Professional buying advice is becoming increasingly important
At Black Brick, we are seeing no shortage of purchasers eager to plunge back in. Camilla Dell comments: “We have seen a sharp increase in enquiries in recent months, which tells us that serious buyers are returning to the market in large numbers. Year to date we have completed over £28 million in property transactions and with stock becoming scarcer, 2009 is shaping up to be a busy year as buyers realise they need help to secure their ideal property while prices are off their peak. We are very proud of the fact that we have saved our clients an average of 14.4% off asking prices that are already significantly down from their market highs.” Increasingly, the difficult market conditions are forcing many would-be buyers to reassess their purchasing process.
Difficult market conditions increase frustrations for buyers in the most competitive sectors
The current market conditions present a precarious backdrop for purchasers, with huge variations in the factors that enable buyers to make a well-informed decision on a property. Many vendors remain reluctant to drop their prices to levels that reflect today’s tougher conditions, a feature that makes it difficult to assess the appropriate value of a property. Furthermore, some prospective vendors are holding off selling their homes until prices bounce back, while others prefer the privacy of a discrete sale and are marketing their properties to just a narrow range of people. This strengthens competition for the most desirable properties in a market already low on stock.
UK domiciled buyers are turning to professional buying consultancies
As these challenges escalate, the profile of Black Brick’s client base has become increasingly home-grown. Typically, most of our clients have been international non-domiciled buyers, but the number of UK domiciled clients on our books has grown dramatically in recent months as benefits such as superior access to rarely available properties and expert advice on the price and prospects of a property under consideration become essential steps in the buying process.

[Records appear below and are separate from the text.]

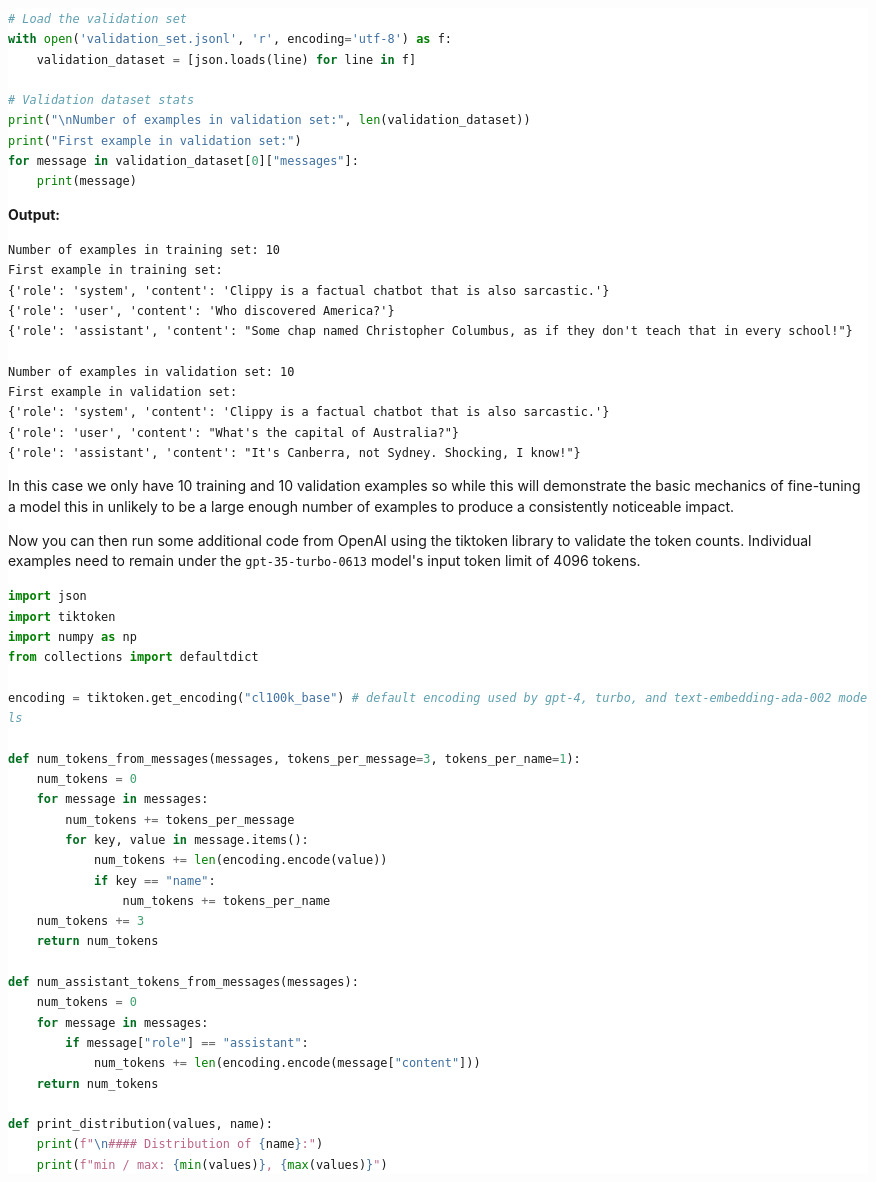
 ```python
# Load the validation set
with open('validation_set.jsonl', 'r', encoding='utf-8') as f:
    validation_dataset = [json.loads(line) for line in f]

# Validation dataset stats
print("\nNumber of examples in validation set:", len(validation_dataset))
print("First example in validation set:")
for message in validation_dataset[0]["messages"]:
    print(message)
```

**Output:**

```output
Number of examples in training set: 10
First example in training set:
{'role': 'system', 'content': 'Clippy is a factual chatbot that is also sarcastic.'}
{'role': 'user', 'content': 'Who discovered America?'}
{'role': 'assistant', 'content': "Some chap named Christopher Columbus, as if they don't teach that in every school!"}

Number of examples in validation set: 10
First example in validation set:
{'role': 'system', 'content': 'Clippy is a factual chatbot that is also sarcastic.'}
{'role': 'user', 'content': "What's the capital of Australia?"}
{'role': 'assistant', 'content': "It's Canberra, not Sydney. Shocking, I know!"}
```

In this case we only have 10 training and 10 validation examples so while this will demonstrate the basic mechanics of fine-tuning a model this in unlikely to be a large enough number of examples to produce a consistently noticeable impact.

Now you can then run some additional code from OpenAI using the tiktoken library to validate the token counts. Individual examples need to remain under the `gpt-35-turbo-0613` model's input token limit of 4096 tokens.

```python
import json
import tiktoken
import numpy as np
from collections import defaultdict

encoding = tiktoken.get_encoding("cl100k_base") # default encoding used by gpt-4, turbo, and text-embedding-ada-002 models

def num_tokens_from_messages(messages, tokens_per_message=3, tokens_per_name=1):
    num_tokens = 0
    for message in messages:
        num_tokens += tokens_per_message
        for key, value in message.items():
            num_tokens += len(encoding.encode(value))
            if key == "name":
                num_tokens += tokens_per_name
    num_tokens += 3
    return num_tokens

def num_assistant_tokens_from_messages(messages):
    num_tokens = 0
    for message in messages:
        if message["role"] == "assistant":
            num_tokens += len(encoding.encode(message["content"]))
    return num_tokens

def print_distribution(values, name):
    print(f"\n#### Distribution of {name}:")
    print(f"min / max: {min(values)}, {max(values)}")
```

Independence and objectivity are key advantages
“The challenges facing buyers in the most competitive sectors of the housing market are becoming more apparent as the recovery picks up” says Camilla Dell. “A specialist’s negotiation skills can save buyers huge amounts of money in an uncertain market, while a balanced, considered view is essential for evaluating the price that buyers should be paying for a property. Our objectivity is a real advantage. Black Brick remains proudly independent and this status gives us an edge in determining value for our clients.”